BEGIN Records
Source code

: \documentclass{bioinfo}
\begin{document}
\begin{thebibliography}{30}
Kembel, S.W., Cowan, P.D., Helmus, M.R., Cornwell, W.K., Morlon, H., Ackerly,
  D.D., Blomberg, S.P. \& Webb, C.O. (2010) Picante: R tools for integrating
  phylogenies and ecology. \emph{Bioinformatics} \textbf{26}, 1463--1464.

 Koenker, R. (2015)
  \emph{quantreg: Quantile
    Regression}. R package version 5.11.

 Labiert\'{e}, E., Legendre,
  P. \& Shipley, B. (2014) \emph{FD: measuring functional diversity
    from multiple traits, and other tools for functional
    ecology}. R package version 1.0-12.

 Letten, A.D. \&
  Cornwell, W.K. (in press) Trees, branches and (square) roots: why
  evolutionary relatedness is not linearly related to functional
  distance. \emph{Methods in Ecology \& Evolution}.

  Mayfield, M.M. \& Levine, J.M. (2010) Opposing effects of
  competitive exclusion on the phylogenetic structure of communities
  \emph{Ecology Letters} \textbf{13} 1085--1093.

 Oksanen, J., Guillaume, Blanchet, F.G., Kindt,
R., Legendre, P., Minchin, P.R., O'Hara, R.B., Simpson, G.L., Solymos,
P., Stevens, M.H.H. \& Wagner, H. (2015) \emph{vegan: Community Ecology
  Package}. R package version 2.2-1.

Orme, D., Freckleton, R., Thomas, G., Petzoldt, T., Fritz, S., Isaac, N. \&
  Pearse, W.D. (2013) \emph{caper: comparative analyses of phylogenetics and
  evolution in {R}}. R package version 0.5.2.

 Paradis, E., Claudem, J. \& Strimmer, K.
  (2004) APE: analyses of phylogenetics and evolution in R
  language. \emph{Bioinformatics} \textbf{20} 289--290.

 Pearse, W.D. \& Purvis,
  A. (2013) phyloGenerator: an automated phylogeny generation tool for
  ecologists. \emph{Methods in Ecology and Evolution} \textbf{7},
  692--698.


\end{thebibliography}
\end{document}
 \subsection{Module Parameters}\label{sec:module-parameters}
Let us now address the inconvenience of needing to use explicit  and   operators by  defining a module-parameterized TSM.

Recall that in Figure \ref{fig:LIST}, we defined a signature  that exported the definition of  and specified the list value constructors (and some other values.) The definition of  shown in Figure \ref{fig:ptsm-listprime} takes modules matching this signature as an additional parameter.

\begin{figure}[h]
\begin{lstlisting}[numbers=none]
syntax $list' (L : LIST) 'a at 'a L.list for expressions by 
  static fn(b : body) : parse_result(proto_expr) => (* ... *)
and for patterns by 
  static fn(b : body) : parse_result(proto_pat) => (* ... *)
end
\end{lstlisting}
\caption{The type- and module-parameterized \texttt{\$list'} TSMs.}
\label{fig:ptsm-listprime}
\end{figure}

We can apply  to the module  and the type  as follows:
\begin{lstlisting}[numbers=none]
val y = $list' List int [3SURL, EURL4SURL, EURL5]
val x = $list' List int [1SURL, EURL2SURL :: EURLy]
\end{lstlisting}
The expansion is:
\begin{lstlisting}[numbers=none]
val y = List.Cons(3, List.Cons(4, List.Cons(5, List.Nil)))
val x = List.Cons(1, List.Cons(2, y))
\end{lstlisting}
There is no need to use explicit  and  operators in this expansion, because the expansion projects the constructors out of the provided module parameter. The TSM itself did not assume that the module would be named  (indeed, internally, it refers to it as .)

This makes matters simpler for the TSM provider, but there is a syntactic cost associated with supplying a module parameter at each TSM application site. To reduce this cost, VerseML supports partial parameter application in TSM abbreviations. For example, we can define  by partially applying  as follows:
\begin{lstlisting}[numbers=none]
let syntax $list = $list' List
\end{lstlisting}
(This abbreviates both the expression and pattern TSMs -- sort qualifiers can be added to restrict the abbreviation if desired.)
END Records
Write down exactly every line of the material above up to and including the line containing "Pearse, W.D. \&".

Source code

: \documentclass{bioinfo}
\begin{document}
\begin{thebibliography}{30}
Kembel, S.W., Cowan, P.D., Helmus, M.R., Cornwell, W.K., Morlon, H., Ackerly,
  D.D., Blomberg, S.P. \& Webb, C.O. (2010) Picante: R tools for integrating
  phylogenies and ecology. \emph{Bioinformatics} \textbf{26}, 1463--1464.

 Koenker, R. (2015)
  \emph{quantreg: Quantile
    Regression}. R package version 5.11.

 Labiert\'{e}, E., Legendre,
  P. \& Shipley, B. (2014) \emph{FD: measuring functional diversity
    from multiple traits, and other tools for functional
    ecology}. R package version 1.0-12.

 Letten, A.D. \&
  Cornwell, W.K. (in press) Trees, branches and (square) roots: why
  evolutionary relatedness is not linearly related to functional
  distance. \emph{Methods in Ecology \& Evolution}.

  Mayfield, M.M. \& Levine, J.M. (2010) Opposing effects of
  competitive exclusion on the phylogenetic structure of communities
  \emph{Ecology Letters} \textbf{13} 1085--1093.

 Oksanen, J., Guillaume, Blanchet, F.G., Kindt,
R., Legendre, P., Minchin, P.R., O'Hara, R.B., Simpson, G.L., Solymos,
P., Stevens, M.H.H. \& Wagner, H. (2015) \emph{vegan: Community Ecology
  Package}. R package version 2.2-1.

Orme, D., Freckleton, R., Thomas, G., Petzoldt, T., Fritz, S., Isaac, N. \&
  Pearse, W.D. (2013) \emph{caper: comparative analyses of phylogenetics and
  evolution in {R}}. R package version 0.5.2.

 Paradis, E., Claudem, J. \& Strimmer, K.
  (2004) APE: analyses of phylogenetics and evolution in R
  language. \emph{Bioinformatics} \textbf{20} 289--290.

 Pearse, W.D. \& Purvis,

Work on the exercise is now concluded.